1\. At any given time, Pr(oldest person <= age x) = Pr(one person <= age x)^N.
So (over time) the median oldest-person age is the (1-2^-1/N) quantile of the
age distribution. (For large N, this is roughly 1-log(2)/N.) (You can get that
from actuarial tables, or use the Gompertz-Makeham approximation.)

2\. So, crudely, the time between oldest-person deaths is comparable to either
the expected lifetime of a person of the age found in step 1, or 1/Pr(someone
of that age dies in a given year). (Both are approximations.
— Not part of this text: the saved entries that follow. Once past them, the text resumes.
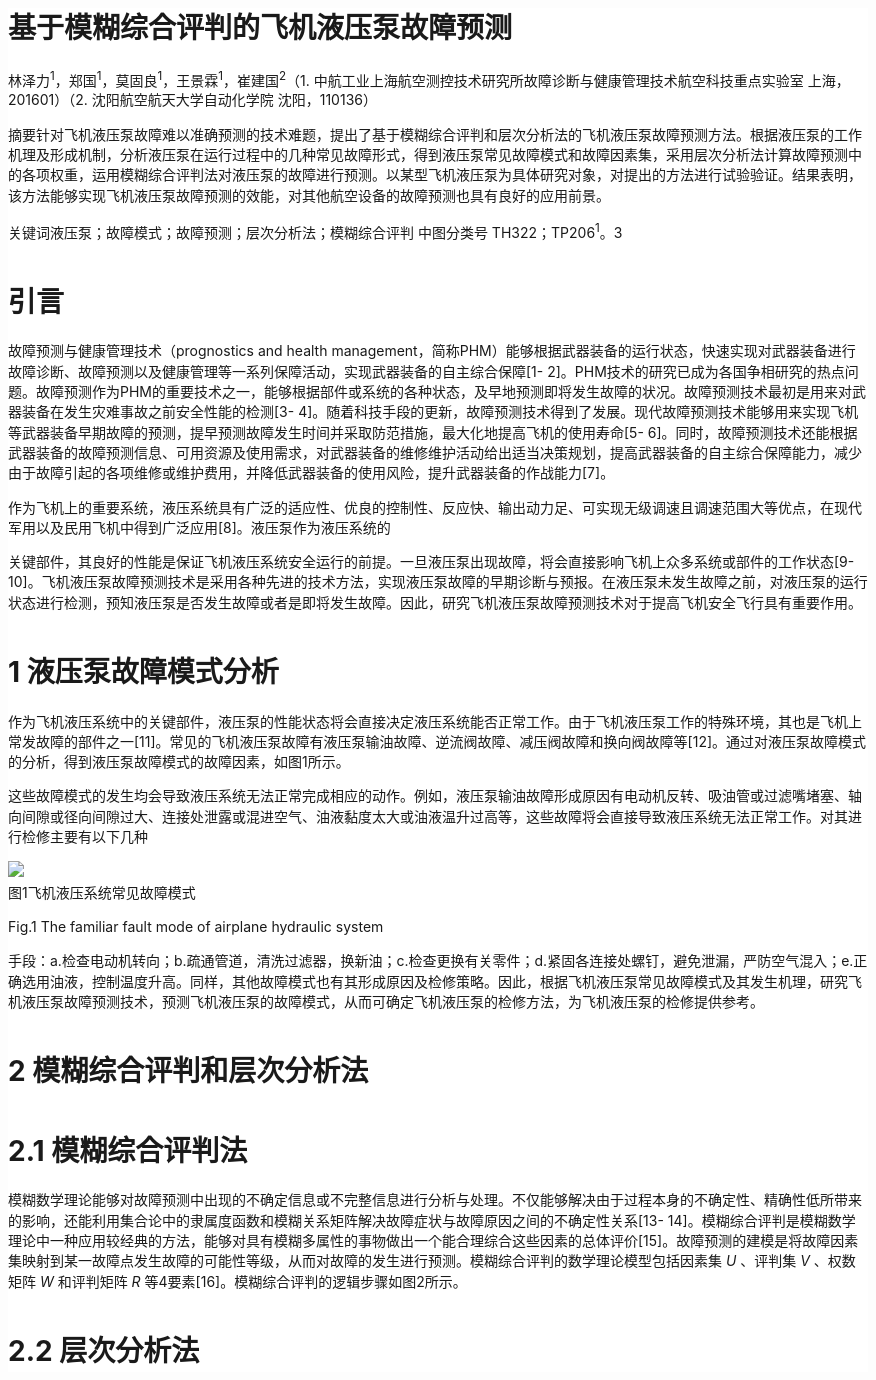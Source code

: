 # 基于模糊综合评判的飞机液压泵故障预测

林泽力<sup>1</sup>，郑国<sup>1</sup>，莫固良<sup>1</sup>，王景霖<sup>1</sup>，崔建国<sup>2</sup>（1. 中航工业上海航空测控技术研究所故障诊断与健康管理技术航空科技重点实验室 上海，201601）（2. 沈阳航空航天大学自动化学院 沈阳，110136）

摘要针对飞机液压泵故障难以准确预测的技术难题，提出了基于模糊综合评判和层次分析法的飞机液压泵故障预测方法。根据液压泵的工作机理及形成机制，分析液压泵在运行过程中的几种常见故障形式，得到液压泵常见故障模式和故障因素集，采用层次分析法计算故障预测中的各项权重，运用模糊综合评判法对液压泵的故障进行预测。以某型飞机液压泵为具体研究对象，对提出的方法进行试验验证。结果表明，该方法能够实现飞机液压泵故障预测的效能，对其他航空设备的故障预测也具有良好的应用前景。

关键词液压泵；故障模式；故障预测；层次分析法；模糊综合评判  中图分类号 TH322；TP206<sup>1</sup>。3

# 引言

故障预测与健康管理技术（prognostics and health management，简称PHM）能够根据武器装备的运行状态，快速实现对武器装备进行故障诊断、故障预测以及健康管理等一系列保障活动，实现武器装备的自主综合保障[1- 2]。PHM技术的研究已成为各国争相研究的热点问题。故障预测作为PHM的重要技术之一，能够根据部件或系统的各种状态，及早地预测即将发生故障的状况。故障预测技术最初是用来对武器装备在发生灾难事故之前安全性能的检测[3- 4]。随着科技手段的更新，故障预测技术得到了发展。现代故障预测技术能够用来实现飞机等武器装备早期故障的预测，提早预测故障发生时间并采取防范措施，最大化地提高飞机的使用寿命[5- 6]。同时，故障预测技术还能根据武器装备的故障预测信息、可用资源及使用需求，对武器装备的维修维护活动给出适当决策规划，提高武器装备的自主综合保障能力，减少由于故障引起的各项维修或维护费用，并降低武器装备的使用风险，提升武器装备的作战能力[7]。

作为飞机上的重要系统，液压系统具有广泛的适应性、优良的控制性、反应快、输出动力足、可实现无级调速且调速范围大等优点，在现代军用以及民用飞机中得到广泛应用[8]。液压泵作为液压系统的

关键部件，其良好的性能是保证飞机液压系统安全运行的前提。一旦液压泵出现故障，将会直接影响飞机上众多系统或部件的工作状态[9- 10]。飞机液压泵故障预测技术是采用各种先进的技术方法，实现液压泵故障的早期诊断与预报。在液压泵未发生故障之前，对液压泵的运行状态进行检测，预知液压泵是否发生故障或者是即将发生故障。因此，研究飞机液压泵故障预测技术对于提高飞机安全飞行具有重要作用。

# 1 液压泵故障模式分析

作为飞机液压系统中的关键部件，液压泵的性能状态将会直接决定液压系统能否正常工作。由于飞机液压泵工作的特殊环境，其也是飞机上常发故障的部件之一[11]。常见的飞机液压泵故障有液压泵输油故障、逆流阀故障、减压阀故障和换向阀故障等[12]。通过对液压泵故障模式的分析，得到液压泵故障模式的故障因素，如图1所示。

这些故障模式的发生均会导致液压系统无法正常完成相应的动作。例如，液压泵输油故障形成原因有电动机反转、吸油管或过滤嘴堵塞、轴向间隙或径向间隙过大、连接处泄露或混进空气、油液黏度太大或油液温升过高等，这些故障将会直接导致液压系统无法正常工作。对其进行检修主要有以下几种

![](https://cdn-mineru.openxlab.org.cn/result/2025-09-13/948f09e9-ad0d-4243-a3a7-7c37c4252ea9/21a35e9807cb66bc251fc653b8cacc4bb9f0bcd92ae4b9a841fa3df647144687.jpg)  
图1飞机液压系统常见故障模式

Fig.1 The familiar fault mode of airplane hydraulic system

手段：a.检查电动机转向；b.疏通管道，清洗过滤器，换新油；c.检查更换有关零件；d.紧固各连接处螺钉，避免泄漏，严防空气混入；e.正确选用油液，控制温度升高。同样，其他故障模式也有其形成原因及检修策略。因此，根据飞机液压泵常见故障模式及其发生机理，研究飞机液压泵故障预测技术，预测飞机液压泵的故障模式，从而可确定飞机液压泵的检修方法，为飞机液压泵的检修提供参考。

# 2 模糊综合评判和层次分析法

# 2.1 模糊综合评判法

模糊数学理论能够对故障预测中出现的不确定信息或不完整信息进行分析与处理。不仅能够解决由于过程本身的不确定性、精确性低所带来的影响，还能利用集合论中的隶属度函数和模糊关系矩阵解决故障症状与故障原因之间的不确定性关系[13- 14]。模糊综合评判是模糊数学理论中一种应用较经典的方法，能够对具有模糊多属性的事物做出一个能合理综合这些因素的总体评价[15]。故障预测的建模是将故障因素集映射到某一故障点发生故障的可能性等级，从而对故障的发生进行预测。模糊综合评判的数学理论模型包括因素集  $U$  、评判集  $V$  、权数矩阵  $W$  和评判矩阵  $R$  等4要素[16]。模糊综合评判的逻辑步骤如图2所示。

# 2.2 层次分析法
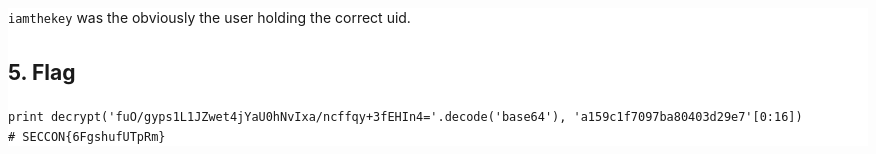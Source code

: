 `iamthekey` was the obviously the user holding the correct uid.

## 5. Flag

```
print decrypt('fuO/gyps1L1JZwet4jYaU0hNvIxa/ncffqy+3fEHIn4='.decode('base64'), 'a159c1f7097ba80403d29e7'[0:16])
# SECCON{6FgshufUTpRm}
```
The former will
give shorter inter-death times.)

3\. According to Wikipedia (which is always right, except when it's wrong),
once you get old enough it's a decent approximation to say that that a Very
Old Person has about a 50% chance of making it through any given year, and
that figure doesn't depend very much on exactly how old they are.

Which would suggest that we should get a new oldest person about once every
two years, and that for decent-sized populations (say, 1000 or more) the
figure should depend only very weakly on population size.

If #3 is correct and at very advanced ages the mortality rate is roughly
independent of age, it seems like this result shouldn't actually depend much
on the details of the probability distributions. (The oldest person alive will
almost always be very old.)

(You'd get quite different results if, e.g., there were a hard divinely-
appointed cutoff at some particular age.)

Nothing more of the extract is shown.